### DATA EXCERPTS:
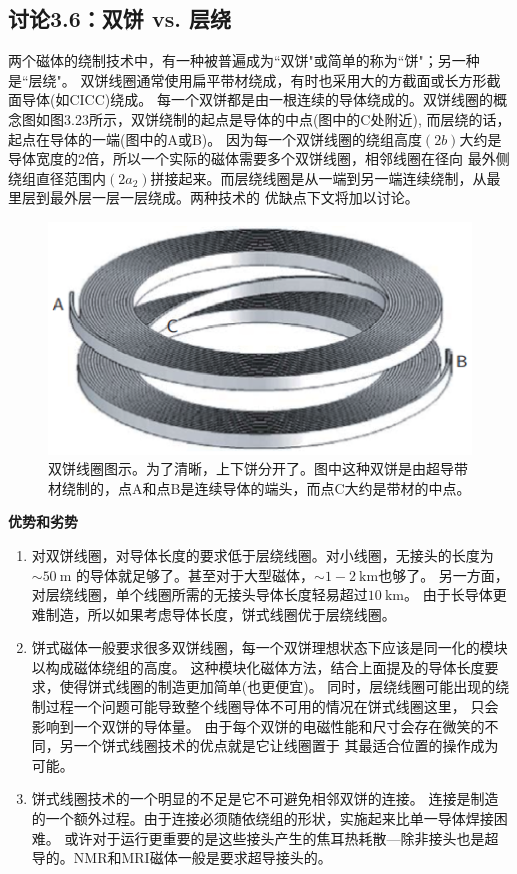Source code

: \subsection{讨论3.6：双饼 vs. 层绕}
两个磁体的绕制技术中，有一种被普遍成为``双饼"或简单的称为``饼"；另一种是``层绕"。
双饼线圈通常使用扁平带材绕成，有时也采用大的方截面或长方形截面导体(如CICC)绕成。
每一个双饼都是由一根连续的导体绕成的。双饼线圈的概念图如图3.23所示，双饼绕制的起点是导体的中点(图中的C处附近),
而层绕的话，起点在导体的一端(图中的A或B)。
因为每一个双饼线圈的绕组高度$(2b)$大约是导体宽度的2倍，所以一个实际的磁体需要多个双饼线圈，相邻线圈在径向
最外侧绕组直径范围内$(2a_2)$拼接起来。而层绕线圈是从一端到另一端连续绕制，从最里层到最外层一层一层绕成。两种技术的
优缺点下文将加以讨论。

\begin{figure}[htbp]
	\centering
	\includegraphics[scale=0.7]{chpt3/figs/fig3.23.eps}
	\caption{双饼线圈图示。为了清晰，上下饼分开了。图中这种双饼是由超导带材绕制的，点A和点B是连续导体的端头，而点C大约是带材的中点。}
\end{figure}

\textbf{优势和劣势}
\begin{enumerate}
	\item 对双饼线圈，对导体长度的要求低于层绕线圈。对小线圈，无接头的长度为$\sim 50\ \mathrm{m}$
	的导体就足够了。甚至对于大型磁体，$\sim 1-2\ \mathrm{km}$也够了。
	另一方面，对层绕线圈，单个线圈所需的无接头导体长度轻易超过$10\ \mathrm{km}$。
	由于长导体更难制造，所以如果考虑导体长度，饼式线圈优于层绕线圈。

	\item 饼式磁体一般要求很多双饼线圈，每一个双饼理想状态下应该是同一化的模块以构成磁体绕组的高度。
	这种模块化磁体方法，结合上面提及的导体长度要求，使得饼式线圈的制造更加简单(也更便宜)。
	同时，层绕线圈可能出现的绕制过程一个问题可能导致整个线圈导体不可用的情况在饼式线圈这里，
	只会影响到一个双饼的导体量。
	由于每个双饼的电磁性能和尺寸会存在微笑的不同，另一个饼式线圈技术的优点就是它让线圈置于
	其最适合位置的操作成为可能。

	\item 饼式线圈技术的一个明显的不足是它不可避免相邻双饼的连接。
	连接是制造的一个额外过程。由于连接必须随依绕组的形状，实施起来比单一导体焊接困难。
	或许对于运行更重要的是这些接头产生的焦耳热耗散---除非接头也是超导的。NMR和MRI磁体一般是要求超导接头的。
\end{enumerate}



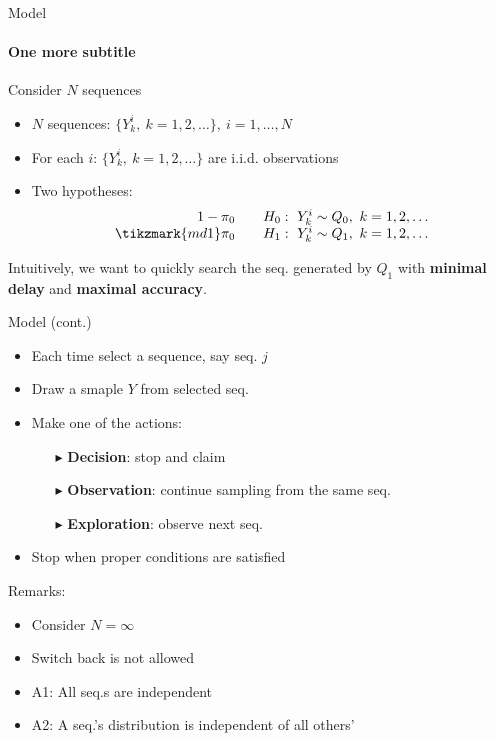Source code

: \documentclass[xcolor={svgnames}]{beamer}
\begin{document}
\begin{frame}{Model}
  \framesubtitle{One more subtitle}  %
  Consider $N$ sequences

  \begin{itemize}
    \item $N$ sequences: $\{Y_k^i, ~k =1,2,\dots\}, ~i=1,\dots,N$
    \item For each $i$: $\{Y_k^i, ~k =1,2,\dots\}$ are i.i.d. observations
    \item Two hypotheses:
    $$
      \begin{array}{rl}
        1-\pi_0 &\quad H_0: ~Y_k^i \sim Q_0, ~k=1,2,\dots \\
        \tikzmark{md1}\pi_0 &\quad H_1: ~Y_k^i \sim Q_1, ~k=1,2,\dots
      \end{array}
    $$
  \end{itemize}

  \bigskip
  Intuitively, we want to quickly search the seq. generated by $Q_1$ with \alert{\textbf{minimal delay}} and \alert{\textbf{maximal accuracy}}.
\end{frame}
\begin{frame}{Model (cont.)}
  \begin{itemize}
    \item Each time select a sequence, say seq. $j$
    \item Draw a smaple $Y$ from selected seq.
    \item Make one of the actions:
    \begin{itemize}
      \item[$\blacktriangleright$] \textbf{\alert{Decision}}: stop and claim
      \item[$\blacktriangleright$] \textbf{\alert{Observation}}: continue sampling from the same seq.
      \item[$\blacktriangleright$] \textbf{\alert{Exploration}}: observe next seq.
    \end{itemize}

    \item Stop when proper conditions are satisfied
  \end{itemize}
  \pause
  Remarks:
    \begin{itemize}\itemsep-2pt
      \item Consider $N = \infty$
      \item Switch back is not allowed
      \item A1: All seq.s are independent
      \item<4-> A2: A seq.'s distribution is independent of all others'
    \end{itemize}
\end{frame}
\end{document}
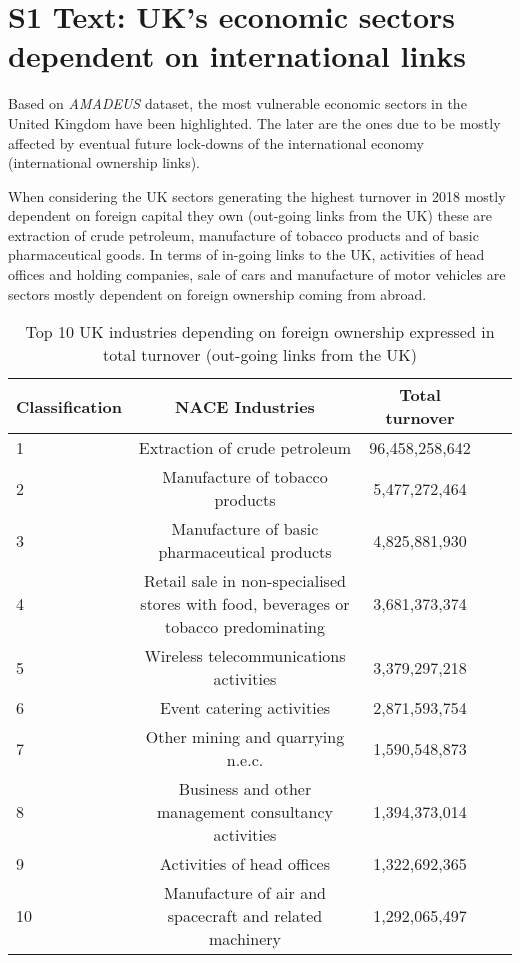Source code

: %
%

\section*{S1 Text: UK's economic sectors dependent on international links}



Based on \emph {AMADEUS} dataset, the most vulnerable economic sectors in the United Kingdom have been highlighted. The later are the ones due to be mostly affected by eventual future lock-downs of the international economy (international ownership links). 

When considering the UK sectors generating the highest turnover in 2018 mostly dependent on foreign capital they own (out-going links from the UK) these are extraction of crude petroleum, manufacture of tobacco products and of basic pharmaceutical goods. In terms of in-going links to the UK, activities of head offices and holding companies, sale of cars and manufacture of motor vehicles are sectors mostly dependent on foreign ownership coming from abroad.

\FloatBarrier

\begin{table}[!ht]
\begin{adjustwidth}{-2.25in}{0in}
\caption{Top 10 UK industries depending on foreign ownership expressed in total turnover (out-going links from the UK)\label{tab:uk_outgoing}}
\centering
\medskip
\begin{tabular}{|l|c|c|c|c|}
\hline
Classification  & NACE Industries & Total turnover \\ 
\hline
1 &     Extraction of crude petroleum &   96,458,258,642  \\
\hline
2 & Manufacture of tobacco products &  5,477,272,464  \\
\hline
3 & Manufacture of basic pharmaceutical products &  4,825,881,930 \\
\hline
4 &  Retail sale in non-specialised stores with food, beverages or tobacco predominating  &   3,681,373,374  \\
\hline
5 &  Wireless telecommunications activities &   3,379,297,218  \\
\hline
6 & Event catering activities & 2,871,593,754  \\
\hline
7 &  Other mining and quarrying n.e.c. &  1,590,548,873  \\
\hline
8 & Business and other management consultancy activities &  1,394,373,014 \\
\hline
9 &  Activities of head offices &  1,322,692,365 \\
\hline
10 & Manufacture of air and spacecraft and related machinery &  1,292,065,497 \\
\hline
\end{tabular}
\end{adjustwidth}
\end{table}

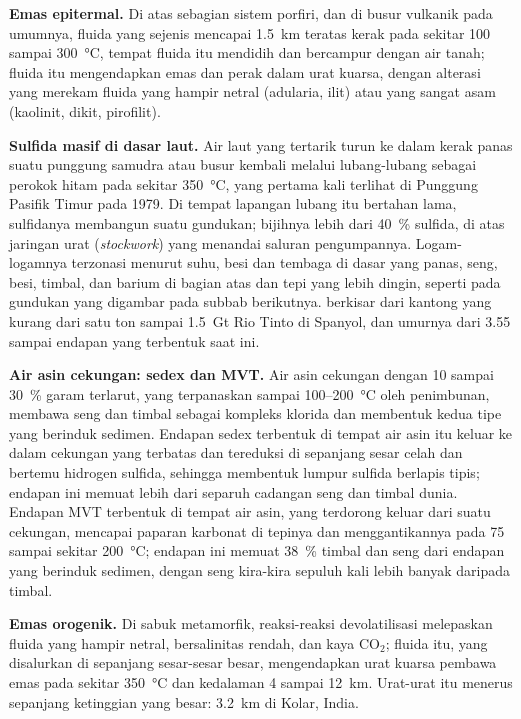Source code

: \textbf{Emas epitermal.} Di atas sebagian sistem porfiri, dan di busur vulkanik pada umumnya, fluida yang
sejenis mencapai \qty{1.5}{km} teratas kerak pada sekitar 100 sampai \qty{300}{\celsius},
tempat fluida itu mendidih dan bercampur dengan air tanah; fluida itu mengendapkan emas dan perak dalam urat kuarsa, dengan
alterasi yang merekam fluida yang hampir netral (adularia, ilit) atau yang sangat asam (kaolinit,
dikit, pirofilit).

\textbf{Sulfida masif di dasar laut.} Air laut yang tertarik turun ke dalam kerak panas suatu punggung samudra atau
busur kembali melalui lubang-lubang sebagai perokok hitam pada sekitar \qty{350}{\celsius}, yang pertama kali terlihat di Punggung
Pasifik Timur pada 1979. Di tempat lapangan lubang itu bertahan lama, sulfidanya membangun suatu gundukan; bijihnya lebih dari
\qty{40}{\percent} sulfida, di atas jaringan urat (\textit{stockwork}) yang menandai saluran pengumpannya. Logam-logamnya terzonasi
menurut suhu, besi dan tembaga di dasar yang panas, seng, besi, timbal, dan barium di bagian atas dan
tepi yang lebih dingin, seperti pada gundukan yang digambar pada subbab berikutnya.  berkisar dari kantong yang kurang dari satu ton sampai \qty{1.5}{Gt} Rio Tinto di Spanyol, dan
umurnya dari \qty{3.55}{\Ga} sampai endapan yang terbentuk saat ini.

\textbf{Air asin cekungan: sedex dan MVT.} Air asin cekungan dengan 10 sampai \qty{30}{\percent} garam terlarut,
yang terpanaskan sampai 100--\qty{200}{\celsius} oleh penimbunan, membawa seng dan timbal sebagai kompleks klorida dan membentuk
kedua tipe yang berinduk sedimen. Endapan sedex terbentuk di tempat air asin itu keluar ke dalam cekungan yang terbatas dan tereduksi
di sepanjang sesar celah dan bertemu hidrogen sulfida, sehingga membentuk lumpur sulfida berlapis tipis; endapan ini memuat lebih
dari separuh cadangan seng dan timbal dunia. Endapan MVT terbentuk di tempat air asin, yang terdorong keluar dari suatu
cekungan, mencapai paparan karbonat di tepinya dan menggantikannya pada 75 sampai sekitar
\qty{200}{\celsius}; endapan ini memuat \qty{38}{\percent} timbal dan seng dari endapan yang berinduk sedimen,
dengan seng kira-kira sepuluh kali lebih banyak daripada timbal.

\textbf{Emas orogenik.} Di sabuk metamorfik, reaksi-reaksi devolatilisasi melepaskan fluida yang hampir netral,
bersalinitas rendah, dan kaya CO$_2$; fluida itu, yang disalurkan di sepanjang sesar-sesar besar, mengendapkan urat kuarsa
pembawa emas pada sekitar \qty{350}{\celsius} dan kedalaman 4 sampai \qty{12}{km}. Urat-urat itu menerus sepanjang
ketinggian yang besar: \qty{3.2}{km} di Kolar, India.

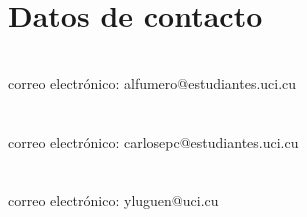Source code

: \section*{Datos de contacto}
\noindent\autorA\\
	correo electrónico: alfumero@estudiantes.uci.cu
	\\\\
	\autorB\\
	correo electrónico: carlosepc@estudiantes.uci.cu
	\\\\
	\tutorA\\
	correo electrónico: yluguen@uci.cu

	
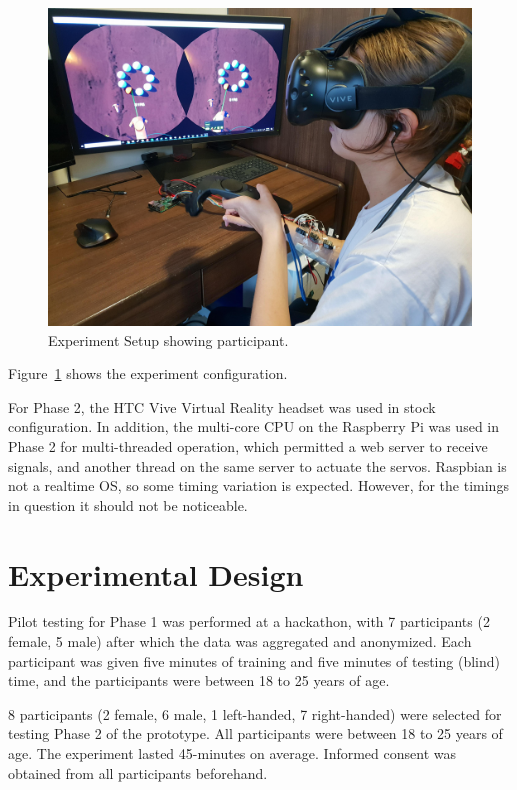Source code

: \documentclass[
hidelinks,
12pt, %
oneside, %
english, %
doublespacing, %
headsepline, %
]{MastersDoctoralThesis} %
\begin{document}
\begin{figure}[h]
	\centering\includegraphics[width=1\linewidth]{images/experimentsetup.jpg}
	\decoRule
	\caption[Experiment Setup]{Experiment Setup showing participant.}
	\label{fig:experimentsetup}
\end{figure}

Figure~\ref{fig:experimentsetup} shows the experiment configuration.

For Phase 2, the HTC Vive Virtual Reality headset was used in stock configuration. In addition, the multi-core CPU on the Raspberry Pi was used in Phase 2 for multi-threaded operation, which permitted a web server to receive signals, and another thread on the same server to actuate the servos. Raspbian is not a realtime OS, so some timing variation is expected. However, for the timings in question it should not be noticeable.

\section{Experimental Design}

Pilot testing for Phase 1 was performed at a hackathon, with 7 participants (2 female, 5 male) after which the data was aggregated and anonymized. Each participant was given five minutes of training and five minutes of testing (blind) time, and the participants were between 18 to 25 years of age.

8 participants (2 female, 6 male, 1 left-handed, 7 right-handed) were selected for testing Phase 2 of the prototype. All participants were between 18 to 25 years of age. The experiment lasted 45-minutes on average. Informed consent was obtained from all participants beforehand.
\end{document}
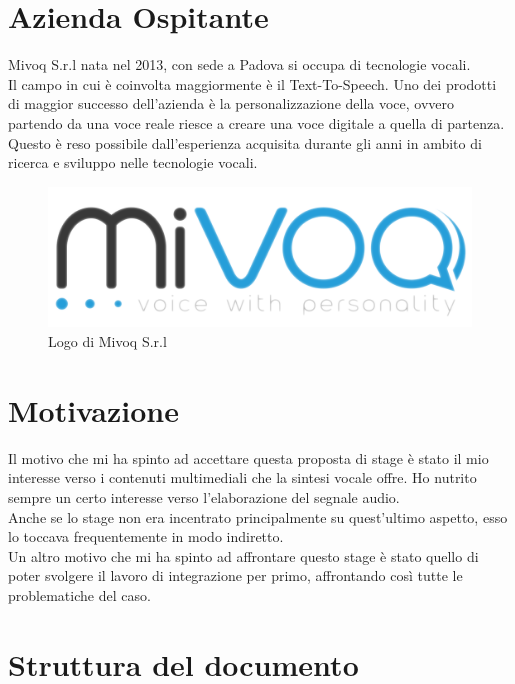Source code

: \section{Azienda Ospitante}
Mivoq S.r.l nata nel 2013, con sede a Padova si occupa di tecnologie vocali.\\
Il campo in cui è coinvolta maggiormente è il Text-To-Speech. Uno dei prodotti di maggior successo dell'azienda è la personalizzazione della voce, ovvero partendo da una voce reale riesce a creare una voce digitale a quella di partenza.\\
Questo è reso possibile dall'esperienza acquisita durante gli anni in ambito di ricerca e sviluppo nelle tecnologie vocali.
\begin{figure}[H]
\centering
\includegraphics{images/logo-mivoq.png}
\caption{Logo di Mivoq S.r.l}
\end{figure}

\section{Motivazione}
Il motivo che mi ha spinto ad accettare questa proposta di stage è stato il mio interesse verso i contenuti multimediali che la sintesi vocale offre.
Ho nutrito sempre un certo interesse verso l'elaborazione del segnale audio.\\
Anche se lo stage non era incentrato principalmente su quest'ultimo aspetto, esso lo toccava frequentemente in modo indiretto.\\
Un altro motivo che mi ha spinto ad affrontare questo stage è stato quello di poter svolgere il lavoro di integrazione per primo, affrontando così tutte le problematiche del caso. 

\section{Struttura del documento}
 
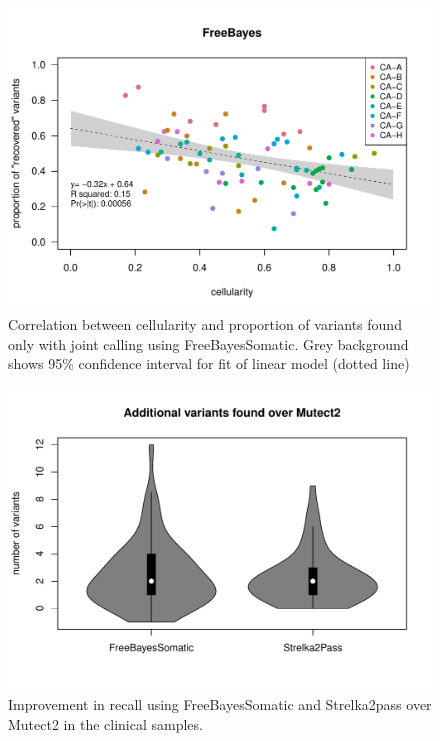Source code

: \begin{figure}[!ht]
\centering
  \includegraphics[width=\textwidth]{Appendices/Variantcalling/supp/S9}
  \caption[Correlation between cellularity and proportion of variants found only with joint calling using FreeBayesSomatic]{Correlation between cellularity and proportion of variants found only with joint calling using FreeBayesSomatic. Grey background shows 95\% confidence interval for fit of linear model (dotted line)}\label{A:fig:S09}
\end{figure}

\begin{figure}[!ht]
\centering
  \includegraphics[width=\textwidth]{Appendices/Variantcalling/supp/S10}
  \caption{Improvement in recall using FreeBayesSomatic and Strelka2pass over Mutect2 in the clinical samples.}\label{A:fig:S10}
\end{figure}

### PROBLEM STATEMENT:
What is needed is a copy of every line above in which "blacktriangleright" appears.

### RESPONSE:
      \item[$\blacktriangleright$] \textbf{\alert{Decision}}: stop and claim
      \item[$\blacktriangleright$] \textbf{\alert{Observation}}: continue sampling from the same seq.
      \item[$\blacktriangleright$] \textbf{\alert{Exploration}}: observe next seq.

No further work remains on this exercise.